§ Problem: The answer must be the number of lines in the listing below that contain "byla", and nothing else.
-------
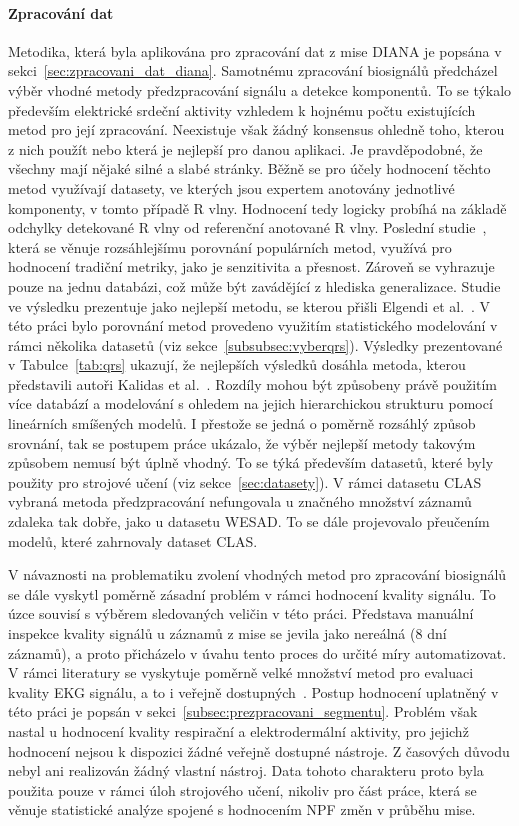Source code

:\paragraph{Zpracování dat}
Metodika, která byla aplikována pro zpracování dat z mise DIANA je popsána v
sekci~\ref{sec:zpracovani_dat_diana}. Samotnému zpracování biosignálů předcházel
výběr vhodné metody předzpracování signálu a detekce komponentů. To se týkalo
především elektrické srdeční aktivity vzhledem k hojnému počtu existujících
metod pro její zpracování. Neexistuje však žádný konsensus ohledně toho, kterou
z nich použít nebo která je nejlepší pro danou aplikaci. Je pravděpodobné, že
všechny mají nějaké silné a slabé stránky. Běžně se pro účely hodnocení těchto
metod využívají datasety, ve kterých jsou expertem anotovány jednotlivé
komponenty, v tomto případě R vlny. Hodnocení tedy logicky probíhá na základě
odchylky detekované R vlny od referenční anotované R vlny. Poslední
studie~\cite{Porr2019}, která se věnuje rozsáhlejšímu porovnání populárních
metod, využívá pro hodnocení tradiční metriky, jako je senzitivita a přesnost.
Zároveň se vyhrazuje pouze na jednu databázi, což může být zavádějící z hlediska
generalizace. Studie~\cite{Porr2019} ve výsledku prezentuje jako nejlepší
metodu, se kterou přišli Elgendi et al.~\cite{Elgendi2010}. V této práci bylo
porovnání metod provedeno využitím statistického modelování v rámci několika
datasetů (viz sekce~\ref{subsubsec:vyberqrs}). Výsledky prezentované v
Tabulce~\ref{tab:qrs} ukazují, že nejlepších výsledků dosáhla metoda, kterou
představili autoři Kalidas et al.~\cite{kalidas2017}. Rozdíly mohou být
způsobeny právě použitím více databází a modelování s ohledem na jejich
hierarchickou strukturu pomocí lineárních smíšených modelů. I přestože se jedná
o poměrně rozsáhlý způsob srovnání, tak se postupem práce ukázalo, že výběr
nejlepší metody takovým způsobem nemusí být úplně vhodný. To se týká především
datasetů, které byly použity pro strojové učení (viz sekce~\ref{sec:datasety}).
V rámci datasetu CLAS vybraná metoda předzpracování nefungovala u značného
množství záznamů zdaleka tak dobře, jako u datasetu WESAD. To se dále
projevovalo přeučením modelů, které zahrnovaly dataset CLAS.

V návaznosti na problematiku zvolení vhodných metod pro zpracování biosignálů se
dále vyskytl poměrně zásadní problém v rámci hodnocení kvality signálu. To úzce
souvisí s výběrem sledovaných veličin v této práci. Představa manuální inspekce
kvality signálů u záznamů z mise se jevila jako nereálná (8 dní záznamů), a
proto přicházelo v úvahu tento proces do určité míry automatizovat. V rámci
literatury se vyskytuje poměrně velké množství metod pro evaluaci kvality EKG
signálu, a to i veřejně dostupných~\cite{Bijl2022,Satija2018}. Postup hodnocení
uplatněný v této práci je popsán v sekci~\ref{subsec:prezpracovani_segmentu}.
Problém však nastal u hodnocení kvality respirační a elektrodermální aktivity,
pro jejichž hodnocení nejsou k dispozici žádné veřejně dostupné nástroje. Z
časových důvodu nebyl ani realizován žádný vlastní nástroj. Data tohoto
charakteru proto byla použita pouze v rámci úloh strojového učení, nikoliv pro
část práce, která se věnuje statistické analýze spojené s hodnocením \gls{NPF}
změn v průběhu mise.

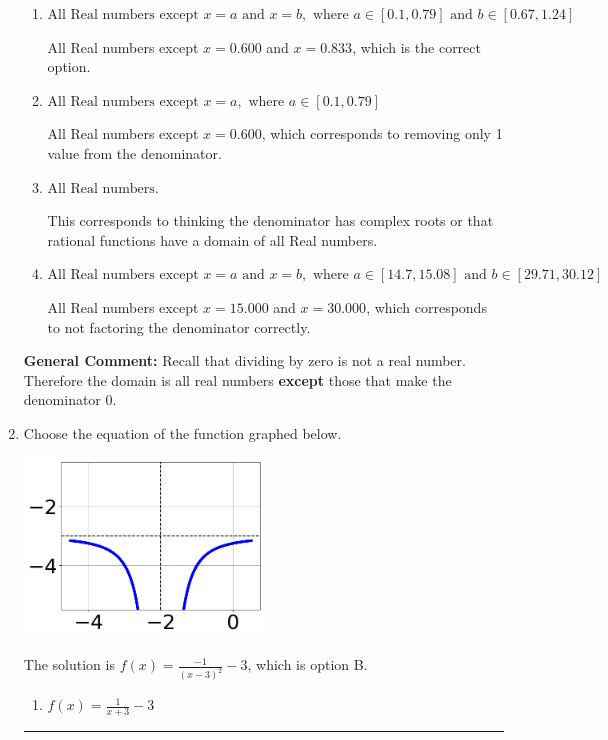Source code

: \documentclass{extbook}[14pt]
\newcommand{\litem}[1]{\item #1

\rule{\textwidth}{0.4pt}}
\begin{document}
\begin{enumerate}
{\begin{enumerate}[label=\Alph*.]
All Real numbers except $x = 15.000$, which corresponds to removing a distractor value from the denominator.
\item \( \text{All Real numbers except } x = a \text{ and } x = b, \text{ where } a \in [0.1, 0.79] \text{ and } b \in [0.67, 1.24] \)

All Real numbers except $x = 0.600$ and $x = 0.833$, which is the correct option.
\item \( \text{All Real numbers except } x = a, \text{ where } a \in [0.1, 0.79] \)

All Real numbers except $x = 0.600$, which corresponds to removing only 1 value from the denominator.
\item \( \text{All Real numbers.} \)

This corresponds to thinking the denominator has complex roots or that rational functions have a domain of all Real numbers.
\item \( \text{All Real numbers except } x = a \text{ and } x = b, \text{ where } a \in [14.7, 15.08] \text{ and } b \in [29.71, 30.12] \)

All Real numbers except $x = 15.000$ and $x = 30.000$, which corresponds to not factoring the denominator correctly.
\end{enumerate}

\textbf{General Comment:} Recall that dividing by zero is not a real number. Therefore the domain is all real numbers \textbf{except} those that make the denominator 0.
}
\litem{
Choose the equation of the function graphed below.

\begin{center}
    \includegraphics[width=0.5\textwidth]{../Figures/rationalGraphToEquationCopyB.png}
\end{center}


The solution is \( f(x) = \frac{-1}{(x - 3)^2} - 3 \), which is option B.\begin{enumerate}[label=\Alph*.]
\item \( f(x) = \frac{1}{x + 3} - 3 \)


\end{enumerate}}
\end{enumerate}
\end{document}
-------
§ Expected answer: 2